WebAssembly Target Updates: How Undefined Symbols Are Now Handled

Apr 04, 2026 628 views

A breaking change is coming to Rust's WebAssembly targets: the --allow-undefined flag passed to wasm-ld is being removed. Here's what that means, why it matters, and what you may need to update.

What is --allow-undefined?

All WebAssembly binaries in Rust are produced by linking with wasm-ld, which serves the same role as tools like ld, lld, and mold — taking separately compiled crates and object files and combining them into a final binary. Since WebAssembly targets were first introduced in Rust, the --allow-undefined flag has always been passed to wasm-ld. Its documented behavior is:

 --allow-undefined Allow undefined symbols in linked binary. This options
 is equivalent to --import-undefined and
 --unresolved-symbols=ignore-all

"Undefined" here refers to symbol resolution within wasm-ld itself. Symbols in wasm-ld work similarly to those on native platforms — every Rust function has an associated symbol, and external symbols can be declared via extern "C" blocks, for example:

unsafe extern "C" {
 fn mylibrary_init();
}

fn init() {
 unsafe {
 mylibrary_init();
 }
}

Here, mylibrary_init is an undefined symbol — one normally provided by an external component such as a compiled C library. With --allow-undefined in effect, rather than raising a linker error, wasm-ld silently converts that unresolved symbol into a WebAssembly import:

(module
 (import "env" "mylibrary_init" (func $mylibrary_init))

 ;; ...
)

The unresolved symbol isn't flagged as an error — instead, it quietly becomes an import in the final WebAssembly module. The precise history of why this flag was introduced is somewhat murky, but it appears to have been a practical necessity in the very early days of wasm-ld support in Rust. That workaround has remained in place ever since.

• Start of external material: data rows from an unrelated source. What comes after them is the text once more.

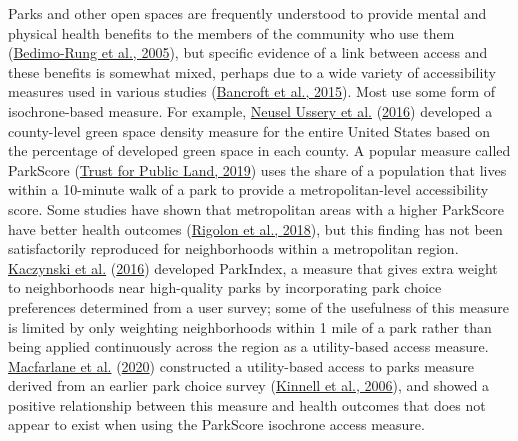 \documentclass[3p, authoryear, review]{elsarticle} %
\begin{document}
Parks and other open spaces are frequently understood to provide mental and physical
health benefits to the members of the community who use them (\protect\hyperlink{ref-bedimo2005}{Bedimo-Rung et al., 2005}), but
specific evidence of a link between access and these benefits is somewhat mixed,
perhaps due to a wide variety of accessibility measures used in various studies
(\protect\hyperlink{ref-bancroft2015association}{Bancroft et al., 2015}). Most use some form of isochrone-based measure. For example,
\protect\hyperlink{ref-neusel2016}{Neusel Ussery et al.} (\protect\hyperlink{ref-neusel2016}{2016}) developed a county-level green space density measure for the entire United
States based on the percentage of developed green space in each county.
A popular measure called ParkScore (\protect\hyperlink{ref-parkscore2019}{Trust for Public Land, 2019}) uses the share of a
population that lives within a 10-minute walk of a park to provide a metropolitan-level
accessibility score. Some studies have shown that metropolitan areas with a higher
ParkScore have better health outcomes (\protect\hyperlink{ref-rigolon2018}{Rigolon et al., 2018}), but this finding has not
been satisfactorily reproduced for neighborhoods within a metropolitan region.
\protect\hyperlink{ref-kacynski2016}{Kaczynski et al.} (\protect\hyperlink{ref-kacynski2016}{2016}) developed ParkIndex, a
measure that gives extra weight to neighborhoods near high-quality parks by
incorporating park choice preferences determined from a user survey; some of the
usefulness of this measure is limited by only weighting neighborhoods within 1
mile of a park rather than being applied continuously across the region as a utility-based
access measure. \protect\hyperlink{ref-macfarlane2020}{Macfarlane et al.} (\protect\hyperlink{ref-macfarlane2020}{2020}) constructed a utility-based access to parks
measure derived from an earlier park choice survey (\protect\hyperlink{ref-kinnell2006}{Kinnell et al., 2006}), and showed a
positive relationship between this measure and health outcomes that does not
appear to exist when using the ParkScore isochrone access measure.
\end{document}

What's wrong with --allow-undefined?

Passing --allow-undefined across all WebAssembly targets creates a meaningful behavioral divergence from every other platform Rust supports. On native targets, undefined symbols are a hard linker error by default. On WebAssembly, they've been silently swept under the rug — and that silence creates real problems.

When misconfiguration or mistakes produce broken WebAssembly modules instead of build errors, the failure surfaces far from its source. Some concrete examples:

  • If mylibrary_init is mistyped as mylibraryinit, the final binary imports the misspelled symbol rather than calling the correct C symbol — with no error at build time.

  • If mylibrary was accidentally omitted from the build, mylibrary_init becomes an import instead of triggering a linker error indicating an unresolved symbol.

  • External tools like wasm-bindgen or wasm-tools component new don't know how to handle "env" imports by default, and any errors they emit won't clearly trace back to the original undefined symbol in source code.

  • Web developers may have encountered errors like Uncaught TypeError: Failed to resolve module specifier "env". Relative references must start with either "/", "./", or "../". — a confusing message that's actually downstream of an unexpected "env" import caused by an unresolved symbol that should have been caught at link time.

Removing --allow-undefined brings WebAssembly targets in line with every other platform Rust supports: undefined symbols are an error, caught early, with a clear message pointing to the actual problem.

What is going to break, and how to fix it?

In practice, most projects should be unaffected. If a WebAssembly binary currently imports unexpected symbols, it almost certainly won't run in its target environment anyway — most runtimes reject modules with unresolved imports. For example, a wasm32-wasip1 binary that imports mylibrary_init will fail at runtime in most WASI runtimes. Removing --allow-undefined simply surfaces that failure earlier, at link time, with a more actionable error message.

That said, some projects may be intentionally relying on this behavior. For instance, your application might declare an external symbol like this:

unsafe extern "C" {
 fn js_log(n: u32);
}

// ...

And then perhaps some JS code that looks like:

let instance = await WebAssembly.instantiate(module, {
 env: {
 js_log: n => console.log(n),
 }
});

Some codebases explicitly depend on --allow-undefined generating an import in the final WebAssembly binary — and that's a legitimate pattern. If your project relies on this behavior, the recommended fix is to add a #[link] attribute that explicitly declares the wasm_import_module name:

#[link(wasm_import_module = "env")]
unsafe extern "C" {
 fn js_log(n: u32);
}

// ...

This preserves the original behavior, prevents wasm-ld from treating the symbol as undefined, and works correctly both before and after this change. As a quick workaround, you can also pass -Clink-arg=--allow-undefined at compile time to restore the previous behavior without modifying your source.

When is this change being made?

The removal of --allow-undefined on wasm targets is tracked in rust-lang/rust#149868. The patch is expected to land in nightly shortly, with a stable release shipping as part of Rust 1.96 on 2026-05-28. If you run into breakage as a result, please file an issue on rust-lang/rust.